● **YOUR OBJECTIVE**:
For the material below, return exactly the lines starting at the one holding "从这个故事可以看出，中国的古" and ending at the one holding "关于自由的内涵，刘瑜在《民主", counting both as part of the range.

● **SOURCE DATA**:
==========

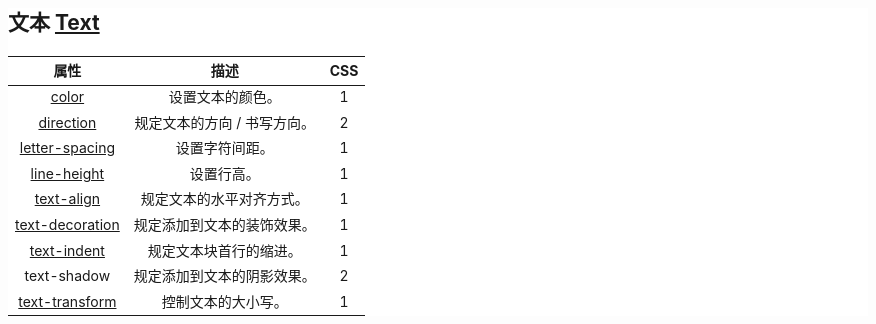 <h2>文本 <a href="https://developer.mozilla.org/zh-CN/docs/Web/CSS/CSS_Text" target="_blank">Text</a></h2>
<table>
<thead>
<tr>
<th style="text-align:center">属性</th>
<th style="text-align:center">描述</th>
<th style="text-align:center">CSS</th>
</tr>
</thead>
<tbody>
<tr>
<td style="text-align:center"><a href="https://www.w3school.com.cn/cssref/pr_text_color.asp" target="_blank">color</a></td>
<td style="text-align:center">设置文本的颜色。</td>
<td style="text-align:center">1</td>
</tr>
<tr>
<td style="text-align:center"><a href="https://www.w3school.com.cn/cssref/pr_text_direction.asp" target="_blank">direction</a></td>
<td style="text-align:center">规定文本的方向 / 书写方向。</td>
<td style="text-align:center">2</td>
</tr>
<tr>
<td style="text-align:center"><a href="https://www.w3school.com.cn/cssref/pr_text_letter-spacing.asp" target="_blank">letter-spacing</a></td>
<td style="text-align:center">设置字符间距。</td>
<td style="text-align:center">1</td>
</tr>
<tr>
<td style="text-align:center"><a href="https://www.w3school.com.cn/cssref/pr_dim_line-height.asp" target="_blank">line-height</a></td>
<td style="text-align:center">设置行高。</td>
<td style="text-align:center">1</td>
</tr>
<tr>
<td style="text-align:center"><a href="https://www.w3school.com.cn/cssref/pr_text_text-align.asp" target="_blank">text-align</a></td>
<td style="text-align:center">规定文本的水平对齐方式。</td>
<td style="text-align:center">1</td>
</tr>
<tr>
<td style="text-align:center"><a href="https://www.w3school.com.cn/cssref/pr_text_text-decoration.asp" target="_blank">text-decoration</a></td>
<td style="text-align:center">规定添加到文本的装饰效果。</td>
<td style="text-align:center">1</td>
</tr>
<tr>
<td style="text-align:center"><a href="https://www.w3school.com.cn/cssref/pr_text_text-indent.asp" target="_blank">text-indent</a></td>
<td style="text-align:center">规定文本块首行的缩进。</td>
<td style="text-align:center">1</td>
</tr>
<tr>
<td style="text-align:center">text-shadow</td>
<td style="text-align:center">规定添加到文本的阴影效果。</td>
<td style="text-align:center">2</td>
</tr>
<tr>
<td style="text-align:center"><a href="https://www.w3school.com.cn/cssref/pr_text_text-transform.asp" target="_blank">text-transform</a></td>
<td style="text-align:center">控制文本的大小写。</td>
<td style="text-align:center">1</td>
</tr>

==========

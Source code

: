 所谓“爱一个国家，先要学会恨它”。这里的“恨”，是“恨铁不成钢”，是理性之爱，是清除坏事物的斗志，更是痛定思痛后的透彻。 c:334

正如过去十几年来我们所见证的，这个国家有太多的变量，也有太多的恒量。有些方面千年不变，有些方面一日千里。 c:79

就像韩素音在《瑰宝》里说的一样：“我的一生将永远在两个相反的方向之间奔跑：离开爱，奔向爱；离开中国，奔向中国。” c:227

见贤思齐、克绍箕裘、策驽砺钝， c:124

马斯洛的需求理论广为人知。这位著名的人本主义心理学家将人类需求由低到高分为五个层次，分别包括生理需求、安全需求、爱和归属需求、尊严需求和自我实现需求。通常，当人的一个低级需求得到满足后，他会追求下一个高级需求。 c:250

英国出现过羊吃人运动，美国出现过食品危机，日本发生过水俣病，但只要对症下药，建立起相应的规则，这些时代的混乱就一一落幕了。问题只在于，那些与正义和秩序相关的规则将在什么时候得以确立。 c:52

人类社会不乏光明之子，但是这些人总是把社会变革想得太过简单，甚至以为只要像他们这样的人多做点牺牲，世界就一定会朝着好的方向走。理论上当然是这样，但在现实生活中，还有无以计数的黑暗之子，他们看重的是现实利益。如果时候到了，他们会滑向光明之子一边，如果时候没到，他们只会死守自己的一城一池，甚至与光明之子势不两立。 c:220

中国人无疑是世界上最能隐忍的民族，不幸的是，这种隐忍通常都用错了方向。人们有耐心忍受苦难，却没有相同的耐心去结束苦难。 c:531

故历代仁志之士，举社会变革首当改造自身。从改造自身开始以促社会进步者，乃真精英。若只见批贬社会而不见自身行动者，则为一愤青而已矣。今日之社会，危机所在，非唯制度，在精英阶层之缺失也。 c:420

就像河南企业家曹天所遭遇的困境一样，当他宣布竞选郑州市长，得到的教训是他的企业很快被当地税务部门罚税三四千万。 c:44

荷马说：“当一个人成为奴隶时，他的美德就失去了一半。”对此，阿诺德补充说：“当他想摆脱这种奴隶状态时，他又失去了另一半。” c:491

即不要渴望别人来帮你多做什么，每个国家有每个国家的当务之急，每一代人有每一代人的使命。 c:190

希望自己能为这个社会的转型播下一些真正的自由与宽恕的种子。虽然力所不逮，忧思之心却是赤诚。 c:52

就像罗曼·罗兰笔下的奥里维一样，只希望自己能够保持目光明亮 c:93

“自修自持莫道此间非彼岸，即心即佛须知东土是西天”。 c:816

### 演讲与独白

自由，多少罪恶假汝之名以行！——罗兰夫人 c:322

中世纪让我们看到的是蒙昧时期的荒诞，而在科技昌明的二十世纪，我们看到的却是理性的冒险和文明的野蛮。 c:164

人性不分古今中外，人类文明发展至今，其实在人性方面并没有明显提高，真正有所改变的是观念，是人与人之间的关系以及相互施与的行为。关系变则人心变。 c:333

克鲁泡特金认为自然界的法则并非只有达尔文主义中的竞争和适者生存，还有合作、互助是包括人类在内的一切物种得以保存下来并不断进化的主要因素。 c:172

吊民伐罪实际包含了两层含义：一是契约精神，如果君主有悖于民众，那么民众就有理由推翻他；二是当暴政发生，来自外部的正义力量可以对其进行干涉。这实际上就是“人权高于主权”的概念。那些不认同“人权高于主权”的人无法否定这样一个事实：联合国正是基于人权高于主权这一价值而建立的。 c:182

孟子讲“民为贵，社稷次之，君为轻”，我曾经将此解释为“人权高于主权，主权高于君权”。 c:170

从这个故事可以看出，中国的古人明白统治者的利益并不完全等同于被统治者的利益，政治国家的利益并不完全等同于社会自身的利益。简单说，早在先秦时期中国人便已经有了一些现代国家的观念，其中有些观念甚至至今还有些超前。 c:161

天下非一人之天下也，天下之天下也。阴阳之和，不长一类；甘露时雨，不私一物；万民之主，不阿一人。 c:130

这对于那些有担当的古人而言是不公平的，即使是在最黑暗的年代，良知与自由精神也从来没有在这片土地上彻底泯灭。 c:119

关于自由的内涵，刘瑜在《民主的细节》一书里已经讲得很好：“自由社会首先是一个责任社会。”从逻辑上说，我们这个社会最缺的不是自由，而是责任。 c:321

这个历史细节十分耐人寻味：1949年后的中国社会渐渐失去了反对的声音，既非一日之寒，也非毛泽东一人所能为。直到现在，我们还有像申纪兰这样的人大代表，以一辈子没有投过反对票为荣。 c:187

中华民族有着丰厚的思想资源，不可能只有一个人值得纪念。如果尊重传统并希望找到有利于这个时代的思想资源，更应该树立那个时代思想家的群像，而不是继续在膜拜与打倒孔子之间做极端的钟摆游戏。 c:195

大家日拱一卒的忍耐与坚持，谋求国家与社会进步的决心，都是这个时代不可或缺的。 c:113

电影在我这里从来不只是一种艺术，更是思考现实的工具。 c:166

==========

● **WRITTEN SOLUTION**:
从这个故事可以看出，中国的古人明白统治者的利益并不完全等同于被统治者的利益，政治国家的利益并不完全等同于社会自身的利益。简单说，早在先秦时期中国人便已经有了一些现代国家的观念，其中有些观念甚至至今还有些超前。 c:161

天下非一人之天下也，天下之天下也。阴阳之和，不长一类；甘露时雨，不私一物；万民之主，不阿一人。 c:130

这对于那些有担当的古人而言是不公平的，即使是在最黑暗的年代，良知与自由精神也从来没有在这片土地上彻底泯灭。 c:119

关于自由的内涵，刘瑜在《民主的细节》一书里已经讲得很好：“自由社会首先是一个责任社会。”从逻辑上说，我们这个社会最缺的不是自由，而是责任。 c:321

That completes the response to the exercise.